What you need to do: Your answer must be one number: the count of lines below that include "they".

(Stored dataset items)
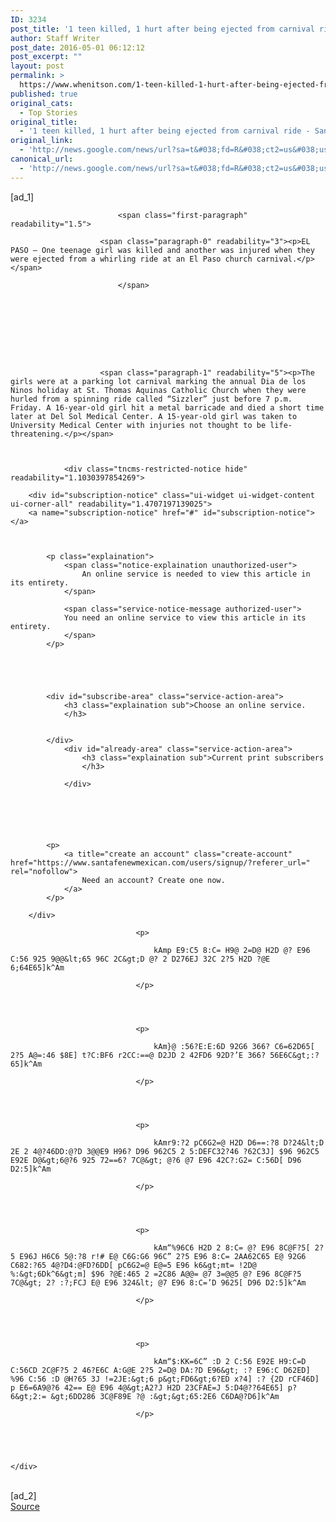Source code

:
 ```yaml
---
ID: 3234
post_title: '1 teen killed, 1 hurt after being ejected from carnival ride &#8211; Santa Fe New Mexican'
author: Staff Writer
post_date: 2016-05-01 06:12:12
post_excerpt: ""
layout: post
permalink: >
  https://www.whenitson.com/1-teen-killed-1-hurt-after-being-ejected-from-carnival-ride-santa-fe-new-mexican/
published: true
original_cats:
  - Top Stories
original_title:
  - '1 teen killed, 1 hurt after being ejected from carnival ride - Santa Fe New Mexican'
original_link:
  - 'http://news.google.com/news/url?sa=t&#038;fd=R&#038;ct2=us&#038;usg=AFQjCNHB9REar8d4gGHGifO96tSHo-jDcw&#038;clid=c3a7d30bb8a4878e06b80cf16b898331&#038;cid=52779097494845&#038;ei=Op4lV6i_LJXIhAGxzbCoAw&#038;url=http://www.santafenewmexican.com/news/briefs/teen-killed-hurt-after-being-ejected-from-carnival-ride/article_493c3898-2b52-595f-99e4-c8709c1b3e3f.html'
canonical_url:
  - 'http://news.google.com/news/url?sa=t&#038;fd=R&#038;ct2=us&#038;usg=AFQjCNHB9REar8d4gGHGifO96tSHo-jDcw&#038;clid=c3a7d30bb8a4878e06b80cf16b898331&#038;cid=52779097494845&#038;ei=Op4lV6i_LJXIhAGxzbCoAw&#038;url=http://www.santafenewmexican.com/news/briefs/teen-killed-hurt-after-being-ejected-from-carnival-ride/article_493c3898-2b52-595f-99e4-c8709c1b3e3f.html'
---
```

 [ad_1]
<br><div readability="24.527256364104">
            
                
                    
                    
                    
                        
                            <span class="first-paragraph" readability="1.5">
                        
                        <span class="paragraph-0" readability="3"><p>EL PASO — One teenage girl was killed and another was injured when they were ejected from a whirling ride at an El Paso church carnival.</p></span>
                        
                            </span>
                            
                        
                    
                        
                
                    
                    
                    
                        
                        <span class="paragraph-1" readability="5"><p>The girls were at a parking lot carnival marking the annual Dia de los Ninos holiday at St. Thomas Aquinas Catholic Church when they were hurled from a spinning ride called “Sizzler” just before 7 p.m. Friday. A 16-year-old girl hit a metal barricade and died a short time later at Del Sol Medical Center. A 15-year-old girl was taken to University Medical Center with injuries not thought to be life-threatening.</p></span>
                        
                    
                        
                <div class="tncms-restricted-notice hide" readability="1.1030397854269">
    
        <div id="subscription-notice" class="ui-widget ui-widget-content ui-corner-all" readability="1.4707197139025">
        <a name="subscription-notice" href="#" id="subscription-notice"></a>
        
            
        
            <p class="explaination">
                <span class="notice-explaination unauthorized-user">
                    An online service is needed to view this article in its entirety.
                </span>

                <span class="service-notice-message authorized-user">
                You need an online service to view this article in its entirety.
                </span>
            </p>

            

            
            
            <div id="subscribe-area" class="service-action-area">
                <h3 class="explaination sub">Choose an online service.
                </h3>
                        
                        
            </div>
                <div id="already-area" class="service-action-area">
                    <h3 class="explaination sub">Current print subscribers
                    </h3>
                    
                </div>
            

            


            
            <p>
                <a title="create an account" class="create-account" href="https://www.santafenewmexican.com/users/signup/?referer_url=" rel="nofollow">
                    Need an account? Create one now.
                </a>
            </p>
        
        </div>
        
    
</div>
            
        
                                <p>
                                    
                                    kAmp E9:C5 8:C= H9@ 2=D@ H2D @? E96 C:56 925 9@@&lt;65 96C 2C&gt;D @? 2 D276EJ 32C 2?5 H2D ?@E 6;64E65]k^Am
                                    
                                </p>

                            
                            
                     
                                <p>
                                    
                                    kAm}@ :56?E:E:6D 92G6 366? C6=62D65[ 2?5 A@=:46 $8E] t?C:BF6 r2CC:==@ D2JD 2 42FD6 92D?’E 366? 56E6C&gt;:?65]k^Am
                                    
                                </p>

                            
                            
                     
                                <p>
                                    
                                    kAmr9:?2 pC6G2=@ H2D D6==:?8 D?24&lt;D 2E 2 4@?46DD:@?D 3@@E9 H96? D96 962C5 2 5:DEFC32?46 ?62C3J] $96 962C5 E92E D@&gt;6@?6 925 72==6? 7C@&gt; @?6 @7 E96 42C?:G2= C:56D[ D96 D2:5]k^Am
                                    
                                </p>

                            
                            
                     
                                <p>
                                    
                                    kAm“%96C6 H2D 2 8:C= @? E96 8C@F?5[ 2?5 E96J H6C6 5@:?8 r!# E@ C6G:G6 96C” 2?5 E96 8:C= 2AA62C65 E@ 92G6 C682:?65 4@?D4:@FD?6DD[ pC6G2=@ E@=5 E96 k6&gt;mt= !2D@ %:&gt;6Dk^6&gt;m] $96 ?@E:465 2 =2C86 A@@= @7 3=@@5 @? E96 8C@F?5 7C@&gt; 2? :?;FCJ E@ E96 324&lt; @7 E96 8:C=’D 9625[ D96 D2:5]k^Am
                                    
                                </p>

                            
                            
                     
                                <p>
                                    
                                    kAm“$:KK=6C” :D 2 C:56 E92E H9:C=D C:56CD 2C@F?5 2 46?E6C A:G@E 2?5 2=D@ DA:?D E96&gt; :? E96:C D62ED] %96 C:56 :D @H?65 3J !=2JE:&gt;6 p&gt;FD6&gt;6?ED x?4] :? {2D rCF46D] p E6=6A9@?6 42== E@ E96 4@&gt;A2?J H2D 23CFAE=J 5:D4@??64E65] p? 6&gt;2:= &gt;6DD286 3C@F89E ?@ :&gt;&gt;65:2E6 C6DA@?D6]k^Am
                                    
                                </p>

                            
                            
                     

    </div>
<br>[ad_2]
<br><a href="http://news.google.com/news/url?sa=t&#038;fd=R&#038;ct2=us&#038;usg=AFQjCNHB9REar8d4gGHGifO96tSHo-jDcw&#038;clid=c3a7d30bb8a4878e06b80cf16b898331&#038;cid=52779097494845&#038;ei=Op4lV6i_LJXIhAGxzbCoAw&#038;url=http://www.santafenewmexican.com/news/briefs/teen-killed-hurt-after-being-ejected-from-carnival-ride/article_493c3898-2b52-595f-99e4-c8709c1b3e3f.html">Source </a>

Written reply: 2